▶ Working data:
+---+
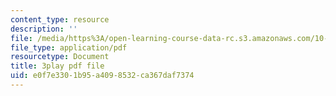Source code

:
 ```yaml
---
content_type: resource
description: ''
file: /media/https%3A/open-learning-course-data-rc.s3.amazonaws.com/10-34-numerical-methods-applied-to-chemical-engineering-fall-2015/e0f7e3301b95a4098532ca367daf7374_We570M74cXE.pdf
file_type: application/pdf
resourcetype: Document
title: 3play pdf file
uid: e0f7e330-1b95-a409-8532-ca367daf7374
---
```

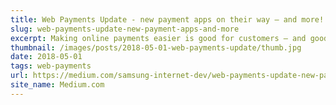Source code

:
 ```yaml
---
title: Web Payments Update - new payment apps on their way — and more!
slug: web-payments-update-new-payment-apps-and-more
excerpt: Making online payments easier is good for customers — and good for businesses and non-profits. We’re excited for the potential...
thumbnail: /images/posts/2018-05-01-web-payments-update/thumb.jpg
date: 2018-05-01
tags: web-payments
url: https://medium.com/samsung-internet-dev/web-payments-update-new-payment-apps-on-their-way-and-more-cef1c62edaf6
site_name: Medium.com
---
```

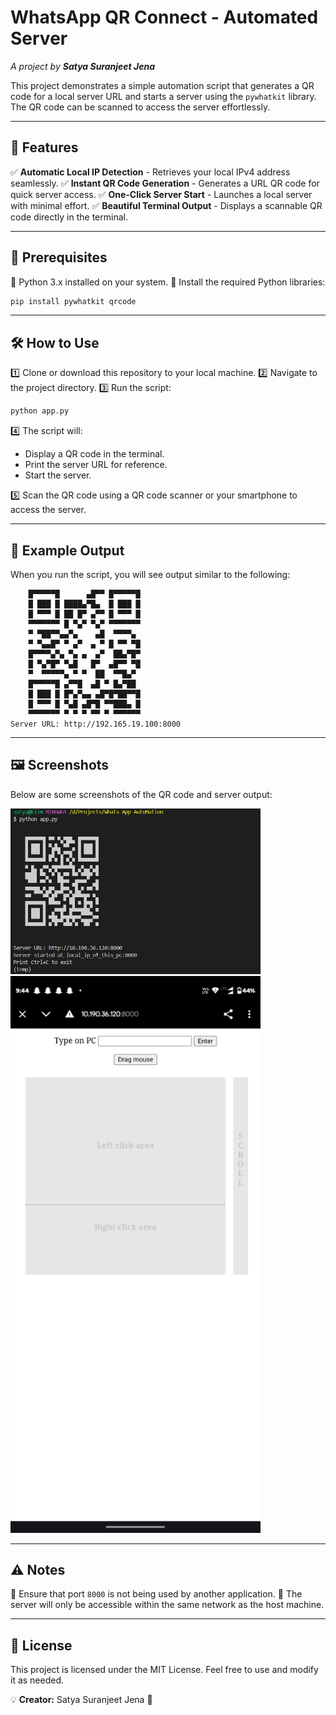# WhatsApp QR Connect - Automated Server

_A project by **Satya Suranjeet Jena**_

This project demonstrates a simple automation script that generates a QR code for a local server URL and starts a server using the `pywhatkit` library. The QR code can be scanned to access the server effortlessly.

---

## 🚀 Features

✅ **Automatic Local IP Detection** - Retrieves your local IPv4 address seamlessly.
✅ **Instant QR Code Generation** - Generates a URL QR code for quick server access.
✅ **One-Click Server Start** - Launches a local server with minimal effort.
✅ **Beautiful Terminal Output** - Displays a scannable QR code directly in the terminal.

---

## 📌 Prerequisites

🔹 Python 3.x installed on your system.
🔹 Install the required Python libraries:
  ```bash
  pip install pywhatkit qrcode
  ```

---

## 🛠 How to Use

1️⃣ Clone or download this repository to your local machine.
2️⃣ Navigate to the project directory.
3️⃣ Run the script:
   ```bash
   python app.py
   ```
4️⃣ The script will:
   - Display a QR code in the terminal.
   - Print the server URL for reference.
   - Start the server.

5️⃣ Scan the QR code using a QR code scanner or your smartphone to access the server.

---

## 📸 Example Output

When you run the script, you will see output similar to the following:

```
    █▀▀▀▀▀█      ▄█▀▀ █▀▀▀▀▀█    
    █ ███ █ ████▄▀█▄  █ ███ █    
    █ ▀▀▀ █ ██ █▀ ▄▀▀ █ ▀▀▀ █    
    ▀▀▀▀▀▀▀ █ ▀▄▀ ▀▄▀ ▀▀▀▀▀▀▀    
    ▀ ▀██▀▀▄▄▀▄    ▄█  ▀▀▀▀▄     
    ▀ ▀▄▄█▀ ▀ ▄▀  ▄ ▀ █ ▀▀ ▀█    
    █▀▀▀▀▄▀▄ ▀▄ ▄  ▄▀  ██▄▀█▀    
    █ ▀▄▀█▀ ▀▄█   █▀  ▄█▀▀ ▀█    
    ▀  ▀▀▀▀▀▄ ▀ ▀  ██  ▀▀█▄▀      
    █▀▀▀▀▀█ ▄▀▀█  ▄█ ▀ █▄▀██    
    █ ███ █ █▀▄▀▄▄ ▄█▀█▀██▀▀█    
    █ ▀▀▀ █ ▀▄█ ▄█▀█ ▀▀███▄ █    
    ▀▀▀▀▀▀▀ ▀ ▀ ▀ ▀▀ ▀ ▀▀▀▀▀▀    
Server URL: http://192.165.19.100:8000
```

---

## 🖼 Screenshots

Below are some screenshots of the QR code and server output:

<img src="images/1.jpg" width="400" />
<img src="images/2.jpg" width="400" />

---

## ⚠ Notes

🔸 Ensure that port `8000` is not being used by another application.
🔸 The server will only be accessible within the same network as the host machine.

---

## 📜 License

This project is licensed under the MIT License. Feel free to use and modify it as needed.

💡 **Creator:** Satya Suranjeet Jena 🚀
+---+
Search the listing for the word "apps" and return each line that holds it.

▶ Answer box:
title: Web Payments Update - new payment apps on their way — and more!
slug: web-payments-update-new-payment-apps-and-more
url: https://medium.com/samsung-internet-dev/web-payments-update-new-payment-apps-on-their-way-and-more-cef1c62edaf6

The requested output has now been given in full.